For the first time first since 2013-14 there has been an overall increase, Flintshire has seen a modest rise 0.1% versus neighbouring Wrexham who have had 0.5% slashed from their funding.
Local government will see an increase in its funding for 2017-18 of £3.8 million compared to 2016-17. The settlement includes £25 million to support the delivery of strong social services which are vital to the long-term success of the health service in Wales.
This additional funding recognises the growing pressures which social services face.
It also takes account of Welsh Government’s agreement with Plaid Cymru to provide local government with an additional £25 million through the settlement to support the delivery of vital services, as well as providing £1 million for school transport and £3 million for a pilot scheme to support town centre car parking.
Capital funding for 2017-18 amounts to £442 million, with General Capital funding for 2017-18 unchanged at £143 million. This means that councils will be able to press ahead in building new schools, improving local roads and providing vital infrastructure.
The Local Government Secretary also today published as much information as possible about other Welsh Government grant schemes planned for 2017-18. This identifies a further £650 million of funding for key priorities and will assist local authorities in preparing their budgets for next year.
Another essential component of the provisional settlement is the funding for Council Tax Reduction Schemes.

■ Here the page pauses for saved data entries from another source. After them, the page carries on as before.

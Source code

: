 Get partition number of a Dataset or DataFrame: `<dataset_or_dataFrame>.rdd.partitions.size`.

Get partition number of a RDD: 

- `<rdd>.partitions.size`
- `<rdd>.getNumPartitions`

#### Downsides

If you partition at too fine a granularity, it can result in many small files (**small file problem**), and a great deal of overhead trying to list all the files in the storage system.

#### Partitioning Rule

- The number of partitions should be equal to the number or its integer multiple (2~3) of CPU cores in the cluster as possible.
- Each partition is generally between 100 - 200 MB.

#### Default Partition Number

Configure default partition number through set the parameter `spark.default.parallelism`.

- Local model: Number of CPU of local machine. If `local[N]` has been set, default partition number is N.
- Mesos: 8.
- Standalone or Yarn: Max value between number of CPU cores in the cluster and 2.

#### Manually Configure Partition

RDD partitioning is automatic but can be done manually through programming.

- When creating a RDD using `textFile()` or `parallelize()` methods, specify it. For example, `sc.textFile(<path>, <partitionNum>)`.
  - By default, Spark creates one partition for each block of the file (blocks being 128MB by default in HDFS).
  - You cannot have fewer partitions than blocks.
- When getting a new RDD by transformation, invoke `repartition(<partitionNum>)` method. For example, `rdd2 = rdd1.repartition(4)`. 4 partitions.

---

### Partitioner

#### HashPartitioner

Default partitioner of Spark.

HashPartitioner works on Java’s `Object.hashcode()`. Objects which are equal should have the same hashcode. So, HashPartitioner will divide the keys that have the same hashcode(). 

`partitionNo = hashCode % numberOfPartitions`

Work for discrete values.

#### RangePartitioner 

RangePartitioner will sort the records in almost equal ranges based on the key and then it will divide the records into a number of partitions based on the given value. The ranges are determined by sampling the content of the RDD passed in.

Maintaining the funding through the settlement at £244 million will ensure local government is able to continue to provide vital support to nearly 300,000 of our most vulnerable families.
Announcing the provisional settlement, Mark Drakeford said:
“The aim of this provisional settlement is to give local authorities the stability to manage the difficult decisions that lie ahead.

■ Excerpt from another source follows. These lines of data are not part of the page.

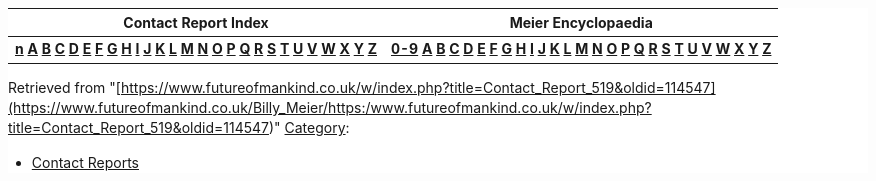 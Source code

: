 
**Contact Report Index** | **Meier Encyclopaedia**  
---|---  
[**n**](https://www.futureofmankind.co.uk/Billy_Meier/</Billy_Meier/Index#n> "Index") [**A**](https://www.futureofmankind.co.uk/Billy_Meier/</Billy_Meier/Index#A> "Index") [**B**](https://www.futureofmankind.co.uk/Billy_Meier/</Billy_Meier/Index#B> "Index") [**C**](https://www.futureofmankind.co.uk/Billy_Meier/</Billy_Meier/Index#C> "Index") [**D**](https://www.futureofmankind.co.uk/Billy_Meier/</Billy_Meier/Index#D> "Index") [**E**](https://www.futureofmankind.co.uk/Billy_Meier/</Billy_Meier/Index#E> "Index") [**F**](https://www.futureofmankind.co.uk/Billy_Meier/</Billy_Meier/Index#F> "Index") [**G**](https://www.futureofmankind.co.uk/Billy_Meier/</Billy_Meier/Index#G> "Index") [**H**](https://www.futureofmankind.co.uk/Billy_Meier/</Billy_Meier/Index#H> "Index") [**I**](https://www.futureofmankind.co.uk/Billy_Meier/</Billy_Meier/Index#I> "Index") [**J**](https://www.futureofmankind.co.uk/Billy_Meier/</Billy_Meier/Index#J> "Index") [**K**](https://www.futureofmankind.co.uk/Billy_Meier/</Billy_Meier/Index#K> "Index") [**L**](https://www.futureofmankind.co.uk/Billy_Meier/</Billy_Meier/Index#L> "Index") [**M**](https://www.futureofmankind.co.uk/Billy_Meier/</Billy_Meier/Index#M> "Index") [**N**](https://www.futureofmankind.co.uk/Billy_Meier/</Billy_Meier/Index#N> "Index") [**O**](https://www.futureofmankind.co.uk/Billy_Meier/</Billy_Meier/Index#O> "Index") [**P**](https://www.futureofmankind.co.uk/Billy_Meier/</Billy_Meier/Index#P> "Index") [**Q**](https://www.futureofmankind.co.uk/Billy_Meier/</Billy_Meier/Index#Q> "Index") [**R**](https://www.futureofmankind.co.uk/Billy_Meier/</Billy_Meier/Index#R> "Index") [**S**](https://www.futureofmankind.co.uk/Billy_Meier/</Billy_Meier/Index#S> "Index") [**T**](https://www.futureofmankind.co.uk/Billy_Meier/</Billy_Meier/Index#T> "Index") [**U**](https://www.futureofmankind.co.uk/Billy_Meier/</Billy_Meier/Index#U> "Index") [**V**](https://www.futureofmankind.co.uk/Billy_Meier/</Billy_Meier/Index#V> "Index") [**W**](https://www.futureofmankind.co.uk/Billy_Meier/</Billy_Meier/Index#W> "Index") [**X**](https://www.futureofmankind.co.uk/Billy_Meier/</Billy_Meier/Index#X> "Index") [**Y**](https://www.futureofmankind.co.uk/Billy_Meier/</Billy_Meier/Index#Y> "Index") [**Z**](https://www.futureofmankind.co.uk/Billy_Meier/</Billy_Meier/Index#Z> "Index") | **[0-9](https://www.futureofmankind.co.uk/Billy_Meier/</Billy_Meier/0-9> "0-9") [A](https://www.futureofmankind.co.uk/Billy_Meier/</Billy_Meier/A> "A") [B](https://www.futureofmankind.co.uk/Billy_Meier/</Billy_Meier/B> "B") [C](https://www.futureofmankind.co.uk/Billy_Meier/</Billy_Meier/C> "C") [D](https://www.futureofmankind.co.uk/Billy_Meier/</Billy_Meier/D> "D") [E](https://www.futureofmankind.co.uk/Billy_Meier/</Billy_Meier/E> "E") [F](https://www.futureofmankind.co.uk/Billy_Meier/</Billy_Meier/F> "F") [G](https://www.futureofmankind.co.uk/Billy_Meier/</Billy_Meier/G> "G") [H](https://www.futureofmankind.co.uk/Billy_Meier/</Billy_Meier/H> "H") [I](https://www.futureofmankind.co.uk/Billy_Meier/</w/index.php?title=I&action=edit&redlink=1> "I \(page does not exist\)") [J](https://www.futureofmankind.co.uk/Billy_Meier/</Billy_Meier/J> "J") [K](https://www.futureofmankind.co.uk/Billy_Meier/</Billy_Meier/K> "K") [L](https://www.futureofmankind.co.uk/Billy_Meier/</Billy_Meier/L> "L") [M](https://www.futureofmankind.co.uk/Billy_Meier/</Billy_Meier/M> "M") [N](https://www.futureofmankind.co.uk/Billy_Meier/</Billy_Meier/N> "N") [O](https://www.futureofmankind.co.uk/Billy_Meier/</Billy_Meier/O> "O") [P](https://www.futureofmankind.co.uk/Billy_Meier/</Billy_Meier/P> "P") [Q](https://www.futureofmankind.co.uk/Billy_Meier/</Billy_Meier/Q> "Q") [R](https://www.futureofmankind.co.uk/Billy_Meier/</Billy_Meier/R> "R") [S](https://www.futureofmankind.co.uk/Billy_Meier/</Billy_Meier/S> "S") [T](https://www.futureofmankind.co.uk/Billy_Meier/</Billy_Meier/T> "T") [U](https://www.futureofmankind.co.uk/Billy_Meier/</w/index.php?title=U&action=edit&redlink=1> "U \(page does not exist\)") [V](https://www.futureofmankind.co.uk/Billy_Meier/</Billy_Meier/V> "V") [W](https://www.futureofmankind.co.uk/Billy_Meier/</Billy_Meier/W> "W") [X](https://www.futureofmankind.co.uk/Billy_Meier/</w/index.php?title=X&action=edit&redlink=1> "X \(page does not exist\)") [Y](https://www.futureofmankind.co.uk/Billy_Meier/</w/index.php?title=Y&action=edit&redlink=1> "Y \(page does not exist\)") [Z](https://www.futureofmankind.co.uk/Billy_Meier/</w/index.php?title=Z&action=edit&redlink=1> "Z \(page does not exist\)")**  
Retrieved from "[https://www.futureofmankind.co.uk/w/index.php?title=Contact_Report_519&oldid=114547](https://www.futureofmankind.co.uk/Billy_Meier/<https:/www.futureofmankind.co.uk/w/index.php?title=Contact_Report_519&oldid=114547>)"
[Category](https://www.futureofmankind.co.uk/Billy_Meier/</Billy_Meier/Special:Categories> "Special:Categories"): 
  * [Contact Reports](https://www.futureofmankind.co.uk/Billy_Meier/</Billy_Meier/Category:Contact_Reports> "Category:Contact Reports")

“We know that councils are delivering their services against a backdrop of austerity and this settlement provides a platform from which to plan for harder choices which will lie ahead.
“The changes we are implementing this year are based on the advice of an expert group comprised of local authorities and independent specialists.

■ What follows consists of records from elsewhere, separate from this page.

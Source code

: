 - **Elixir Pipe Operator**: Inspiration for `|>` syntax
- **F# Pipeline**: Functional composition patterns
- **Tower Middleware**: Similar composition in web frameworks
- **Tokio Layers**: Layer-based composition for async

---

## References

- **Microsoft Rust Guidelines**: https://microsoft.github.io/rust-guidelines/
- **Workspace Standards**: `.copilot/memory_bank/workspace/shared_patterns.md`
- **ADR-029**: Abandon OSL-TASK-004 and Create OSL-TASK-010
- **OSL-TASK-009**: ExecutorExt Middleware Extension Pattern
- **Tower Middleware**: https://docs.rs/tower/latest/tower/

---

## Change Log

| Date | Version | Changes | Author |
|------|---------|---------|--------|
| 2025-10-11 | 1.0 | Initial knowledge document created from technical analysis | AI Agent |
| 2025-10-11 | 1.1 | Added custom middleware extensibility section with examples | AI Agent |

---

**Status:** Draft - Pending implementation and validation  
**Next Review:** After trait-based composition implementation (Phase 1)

“The package also includes additional funding to implement a minus 0.5% funding floor which limits the impact on councils that would have seen the biggest reductions in their core funding.
“As a result, this is the first cash increase in the local government settlement since 2013-14. Under the funding floor, no council will have to manage on less than 99.5% of the cash provided to them last year. When added to the other sources of income available to them, many councils will be able to increase their spending next year.
“Within the overall settlement, councils will also receive £25 million in recognition of the importance of strong local social services and the growing pressures felt by this service.
“This is a stable settlement in challenging times and will allow local government to set sustainable budgets despite constraints on public finances.”